Depois da libertação do Cabral, me recuso falar dos imperadores do STF. Fico pensando nos meus tempos de garoto, moleque lá na Rua Adelino Martins, subida do Morro Boavista, no Fonseca, Niterói, onde passei parte de minha infância jogando bola, brincando de bandeirinha, fazendo cerol de caco de vidro moído que para se chegar ao pó de vidro era preciso depositá-lo dentro de uma lata de leite ninho e socar e amassar a lata até onde desse, e com uma peneira coar o vidro e do pó mais fino misturar com cola de madeira derretida e com a mão cheia de cola e vidro passar na linha 10, esticada de um poste ao outro, fazendo o morcego subir e cortar a outra cafifa e apará-la. Pois é, em Niterói pipa se chama morcego ou cafifa, tem também pião, arraia e cortadeira (a pipa aqui do Rio).
Na rua Adelino Martins, uma rua bastante íngreme situada na subida do Morro Boavista, não era necessário empurrar o carrinho de bilha ou rolimã, bastava subir no patinete lá no alto e descer “despingolado”, ladeira abaixo. Vez ou outra, a ralação tomava parte das pernas e braços, que levava uma semana para cicatrizar, depois de muito mertiolate para quem podia comprar na farmácia, ardia pra burro, sendo que o pior era o seu substituto o famoso álcool. E assim se levava a vida na comunidade, e, diga-se de passagem, sem a criminalidade dos dias atuais.

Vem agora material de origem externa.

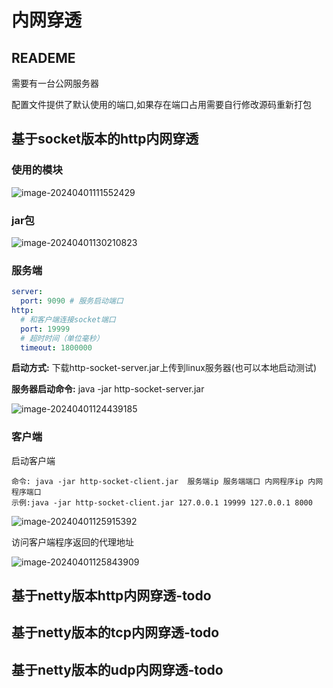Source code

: # 内网穿透

## READEME

需要有一台公网服务器

配置文件提供了默认使用的端口,如果存在端口占用需要自行修改源码重新打包

## 基于socket版本的http内网穿透

### 使用的模块

![image-20240401111552429](https://wxy-md.oss-cn-shanghai.aliyuncs.com/image-20240401111552429.png)

### jar包

![image-20240401130210823](https://wxy-md.oss-cn-shanghai.aliyuncs.com/image-20240401130210823.png)

### 服务端

```yml
server:
  port: 9090 # 服务启动端口
http:
  # 和客户端连接socket端口
  port: 19999
  # 超时时间（单位毫秒）
  timeout: 1800000
```

**启动方式:** 下载http-socket-server.jar上传到linux服务器(也可以本地启动测试)

**服务器启动命令:** java -jar http-socket-server.jar

![image-20240401124439185](https://wxy-md.oss-cn-shanghai.aliyuncs.com/image-20240401124439185.png)

### 客户端

启动客户端

```properties
命令: java -jar http-socket-client.jar  服务端ip 服务端端口 内网程序ip 内网程序端口
示例:java -jar http-socket-client.jar 127.0.0.1 19999 127.0.0.1 8000
```

![image-20240401125915392](https://wxy-md.oss-cn-shanghai.aliyuncs.com/image-20240401125915392.png)

访问客户端程序返回的代理地址

![image-20240401125843909](https://wxy-md.oss-cn-shanghai.aliyuncs.com/image-20240401125843909.png)

## 基于netty版本http内网穿透-todo



## 基于netty版本的tcp内网穿透-todo



## 基于netty版本的udp内网穿透-todo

E os desafios… A disputa pela liderança na rua era impactante. O principal desafio era que conseguia ficar mais tempo sentado em cima de uma porca se segurando nas orelhas dela. Era uma correria e uma gritaria desenfreada. É os porcos além de morder, gritavam muito. Tinha também o desafio de segurar os porquinhos e sair correndo ladeira abaixo, da porca mãe. Caramba eram muitas brincadeiras.
À noite esticávamos uma espada de São Jorge amarrada numa linha preta atravessa do outro lado da rua para assustar os moradores chegando do trabalho. Era uma correria. Estilingue no pescoço e os bolsos do short cheio de pedras de fogo (nome que usávamos nas pedras meio transparente arredondadas), que eram mais certeiras. Na Adélino Martins não passava um pássaro. Também não podia, já estavam escabreados. Quando vez ou outra pousava algum pardal no fio da luz, chovia pedra de atiradeira. Caramba até nisso tinha disputa.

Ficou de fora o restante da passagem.